Bolonia, 23 de abril de 2013
Estoy
teniendo la suerte de vivir estos intensos días de la vida política italiana en
Bolonia donde, y aunque pueda parecer una paradoja en estos tiempos que
sufrimos, debo explicar a alumnos
universitarios el sistema español de
protección de los derechos fundamentales. Ayer tarde seguí con atención la
investidura de Napolitano como Presidente de la República y volví a confirmar
algo que siempre me ha sorprendido de este país: su capacidad de reinvención. Y
ello a pesar de que el Jefe del Estado sea un señor de cerca de 90 años, de que
el parlamento siga siendo reflejo de un patriarcado que se resiste a
desaparecer y, por supuesto, de la manifiesta incapacidad de la clase política
para regenerar unas instituciones que apestan a podrido. Escuchando el discurso
de Napolitano volví a sentir admiración por un país al que nos parecemos tanto
pero del que también nos separan muchas cosas. Aunque hay en los italianos una
evidente tendencia a la escenografía y a la teatralización, y eso es algo que
ayer se pudo comprobar en la ceremonia que seguí por la RAI, las palabras de
ese señor con aspecto de viejo profesor, que incluso llegó a emocionarse en
algún momento de su discurso, me sorprendieron por su contundencia y su acierto. Aunque quizás
lo más sorprendente fue escuchar los aplausos de unos políticos a los que se
les estaba recriminado su falta de miras, su complicidad en el mejor de los
casos con la corrupción y, en definitiva, su incapacidad para salir de una
crisis política que en Italia parece endémica. La reprimenda del Presidente
podría aplicarse también a nuestros parlamentos, el central y los autonómicos,
y en general a todos los representantes que han perdido el pulso de la calle y
que parecen encantados de haberse conocido. Y
muy especialmente a una izquierda que anda más desnortada que nunca,
perdida en sus laberintos internos y sin capacidad de respuesta ante una crisis
que provoca discursos cómodos para la derecha. Una crisis muy similar a la que
vive la italiana, aunque aquí sin duda multiplicada y mucho más enrevesada,
pero que demuestra algo común a toda Europa: el desconcierto del socialismo
para ofrecer soluciones no sólo frente a la crisis económica sino también
frente a la institucional que está provocando grietas profundas en los sistemas
democráticos. Y es que, como alguien me decía ayer caminando por las calles de
la roja Bolonia, en Italia, y creo que también corremos ese riesgo en España,
se ha esfumado el discurso de la igualdad. Y eso es lo más terrible que podría
pasarle a un sistema basado en la tutela de los derechos fundamentales y en el
control de los poderes mediante las leyes.

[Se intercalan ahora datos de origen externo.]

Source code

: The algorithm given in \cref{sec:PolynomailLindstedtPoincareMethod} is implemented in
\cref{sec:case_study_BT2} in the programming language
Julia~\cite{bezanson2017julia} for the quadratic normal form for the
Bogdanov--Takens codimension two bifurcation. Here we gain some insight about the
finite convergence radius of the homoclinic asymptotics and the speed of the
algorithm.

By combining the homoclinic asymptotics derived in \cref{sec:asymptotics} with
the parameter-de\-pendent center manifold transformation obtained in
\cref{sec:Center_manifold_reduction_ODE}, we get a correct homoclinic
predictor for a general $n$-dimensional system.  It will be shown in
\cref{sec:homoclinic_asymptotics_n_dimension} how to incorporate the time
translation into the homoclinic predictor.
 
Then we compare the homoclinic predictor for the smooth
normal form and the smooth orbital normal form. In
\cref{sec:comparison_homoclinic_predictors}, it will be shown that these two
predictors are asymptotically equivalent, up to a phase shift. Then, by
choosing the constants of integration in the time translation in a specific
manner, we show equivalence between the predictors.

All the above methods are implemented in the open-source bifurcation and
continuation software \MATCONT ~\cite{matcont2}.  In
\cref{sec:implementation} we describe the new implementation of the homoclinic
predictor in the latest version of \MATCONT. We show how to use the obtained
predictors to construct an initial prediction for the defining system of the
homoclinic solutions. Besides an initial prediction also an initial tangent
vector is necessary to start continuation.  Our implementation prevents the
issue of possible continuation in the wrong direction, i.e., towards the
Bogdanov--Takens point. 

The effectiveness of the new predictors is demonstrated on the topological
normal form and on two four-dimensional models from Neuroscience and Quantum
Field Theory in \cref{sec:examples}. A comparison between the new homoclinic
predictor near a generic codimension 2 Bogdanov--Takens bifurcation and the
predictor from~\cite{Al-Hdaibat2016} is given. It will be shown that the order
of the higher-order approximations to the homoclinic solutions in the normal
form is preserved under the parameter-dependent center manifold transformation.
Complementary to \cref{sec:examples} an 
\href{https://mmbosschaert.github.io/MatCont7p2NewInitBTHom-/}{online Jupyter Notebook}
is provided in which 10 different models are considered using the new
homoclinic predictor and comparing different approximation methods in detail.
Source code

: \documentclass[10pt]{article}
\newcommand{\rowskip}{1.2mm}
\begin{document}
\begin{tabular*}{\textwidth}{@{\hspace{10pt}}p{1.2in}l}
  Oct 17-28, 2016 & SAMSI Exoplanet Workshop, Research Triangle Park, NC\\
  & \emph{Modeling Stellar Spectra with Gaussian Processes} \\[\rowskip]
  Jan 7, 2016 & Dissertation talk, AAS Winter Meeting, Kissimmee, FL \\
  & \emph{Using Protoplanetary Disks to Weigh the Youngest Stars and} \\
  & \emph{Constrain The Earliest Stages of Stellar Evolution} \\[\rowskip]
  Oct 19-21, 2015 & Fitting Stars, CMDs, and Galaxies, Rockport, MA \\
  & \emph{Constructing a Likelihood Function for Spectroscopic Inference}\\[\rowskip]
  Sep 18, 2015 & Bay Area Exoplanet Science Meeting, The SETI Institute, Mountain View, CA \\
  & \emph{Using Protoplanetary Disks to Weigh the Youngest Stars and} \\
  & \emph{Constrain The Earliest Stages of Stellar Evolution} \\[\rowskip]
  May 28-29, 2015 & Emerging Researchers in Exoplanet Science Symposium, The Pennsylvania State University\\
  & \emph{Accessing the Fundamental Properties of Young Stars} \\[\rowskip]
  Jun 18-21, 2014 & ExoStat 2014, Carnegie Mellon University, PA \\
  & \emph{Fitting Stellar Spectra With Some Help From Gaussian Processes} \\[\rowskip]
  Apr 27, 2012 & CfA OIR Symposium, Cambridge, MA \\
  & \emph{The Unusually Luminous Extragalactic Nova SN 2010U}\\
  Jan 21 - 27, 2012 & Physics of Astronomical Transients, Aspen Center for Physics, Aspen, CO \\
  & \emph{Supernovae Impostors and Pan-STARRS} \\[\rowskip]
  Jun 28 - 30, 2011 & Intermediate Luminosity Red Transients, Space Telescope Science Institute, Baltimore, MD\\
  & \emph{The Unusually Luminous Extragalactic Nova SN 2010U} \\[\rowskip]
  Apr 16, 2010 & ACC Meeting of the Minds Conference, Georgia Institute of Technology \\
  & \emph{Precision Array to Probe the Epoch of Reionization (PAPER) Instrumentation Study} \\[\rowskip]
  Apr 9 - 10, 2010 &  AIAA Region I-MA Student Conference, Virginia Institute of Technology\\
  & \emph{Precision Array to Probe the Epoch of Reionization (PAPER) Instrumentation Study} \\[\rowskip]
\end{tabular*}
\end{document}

Ayer tarde llovió mucho en Bolonia. Lluvia de primavera de la
que es fácil refugiarse en esta ciudad de pórticos y librerías. Precisamente en
una de las clásicas, la Feltrinelli, Roberto Saviano presentó su último libro: Zero, zero, zero. Un análisis valiente y
combativo, como es él, de los estragos que el negocio de la cocaína provoca en
el mundo. Saviano llegó como una estrella pop y la gente que abarrotaba las
galerías donde tuvo lugar el acto lo recibió enfervorecida. En las palabras del
atractivo Saviano, y en la pasión que detecté en la mucha gente joven que me
rodeaba, volví a sentir el pulso de este país que es capaz de hacerse y
rehacerse una y mil veces. Mientras que el Estado se autodestruye en manos de
unos políticos que aplauden al señor que les recrimina sus vicios, la
ciudadanía sigue viva y la vida puja por no sentirse acorralada. Escuchando a
Saviano, y al sentirme parte de una especie de ceremonia cívica en torno a un libro y
a un escritor rebelde, volví a entender por qué me apasiona este país. Y
también tomé nota de lo mucho que podríamos aprender de él. Porque ambos compartimos
miserias y también ambos deberíamos compartir revoluciones. Las que hoy, viviendo el día del libro en Bolonia, me golpean el corazón cuando miro los rojos tejados de la ciudad.